A handy introduction to the military genius whose philosophy of war was “draw your swords and throw away the scabbard!”

Brisk entry in Palgrave’s Great Generals series spotlights the battle prowess of Dixie’s warrior-saint.

With the possible exception of Patton, America has never produced a fighting general as outrageously eccentric or gloriously successful as Thomas “Stonewall” Jackson (1824–63). Orphaned young and only spottily educated, he graduated in the top third of his class at West Point, where fellow cadets remarked upon his rustic and taciturn manner, his queer health notions, bizarre dietary practices, iron discipline, punctilious observance of rules and powers of trance-like concentration.

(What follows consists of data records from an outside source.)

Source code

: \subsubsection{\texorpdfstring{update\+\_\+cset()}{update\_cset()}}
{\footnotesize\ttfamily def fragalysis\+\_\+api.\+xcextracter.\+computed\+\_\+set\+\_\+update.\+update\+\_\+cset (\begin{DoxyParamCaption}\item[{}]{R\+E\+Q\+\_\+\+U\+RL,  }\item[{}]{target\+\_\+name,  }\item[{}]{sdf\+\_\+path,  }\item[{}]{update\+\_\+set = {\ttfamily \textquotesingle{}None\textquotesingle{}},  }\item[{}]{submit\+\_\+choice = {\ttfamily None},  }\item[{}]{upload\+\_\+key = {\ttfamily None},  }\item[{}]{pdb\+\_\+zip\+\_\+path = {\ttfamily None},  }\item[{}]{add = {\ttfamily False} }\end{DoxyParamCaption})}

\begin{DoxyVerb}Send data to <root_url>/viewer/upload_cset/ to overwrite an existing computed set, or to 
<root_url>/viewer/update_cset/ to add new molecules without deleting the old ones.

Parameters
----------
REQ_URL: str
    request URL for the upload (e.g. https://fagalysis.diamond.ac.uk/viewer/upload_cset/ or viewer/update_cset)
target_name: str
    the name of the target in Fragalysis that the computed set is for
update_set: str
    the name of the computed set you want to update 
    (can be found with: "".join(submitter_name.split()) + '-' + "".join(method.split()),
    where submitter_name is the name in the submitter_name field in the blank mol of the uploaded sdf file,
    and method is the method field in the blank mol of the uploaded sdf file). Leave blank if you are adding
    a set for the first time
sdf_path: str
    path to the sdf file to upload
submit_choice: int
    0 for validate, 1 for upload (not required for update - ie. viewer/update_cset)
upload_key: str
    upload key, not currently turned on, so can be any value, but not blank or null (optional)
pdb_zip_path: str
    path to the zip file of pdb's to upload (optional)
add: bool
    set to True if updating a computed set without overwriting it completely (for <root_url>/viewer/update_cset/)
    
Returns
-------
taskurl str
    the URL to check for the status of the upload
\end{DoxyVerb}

After serving with distinction as an artillery officer in the Mexican War, Jackson endured years in a variety of obscure army posts, then resigned his commission to teach at Virginia Military Institute. There he married, became a devout Presbyterian and subjected a generation of students to awkward, dull lectures and constant, repetitious drills. At the outbreak of the Civil War, he sided with Virginia and delivered a badly needed series of Southern victories, beginning at Bull Run—where his steadfastness under fire earned him his nickname—through his death by friendly fire at Chancellorsville in 1863. Davis (Lightning Strike: The Secret Mission to Kill Admiral Yamamoto and Avenge Pearl Harbor, 2005, etc.) demonstrates how war transformed this silent, humble, shabbily dressed, deeply religious man into a killing machine. Notwithstanding his penchants for secrecy, constant quarrelling with fellow officers and driving himself to the point of useless exhaustion, Jackson became a symbol for the glorious cause second only to Lee. Davis ably distills his battle tactics. Beginning with a comprehensive knowledge of the terrain and well-placed artillery, the general sought to mystify, mislead and surprise, hurling his usually smaller forces against the weaker part of his foe, never letting up until they crushed the enemy. Speed, endurance and boldness characterized the rigorously trained troops who helped carry Jackson into legend.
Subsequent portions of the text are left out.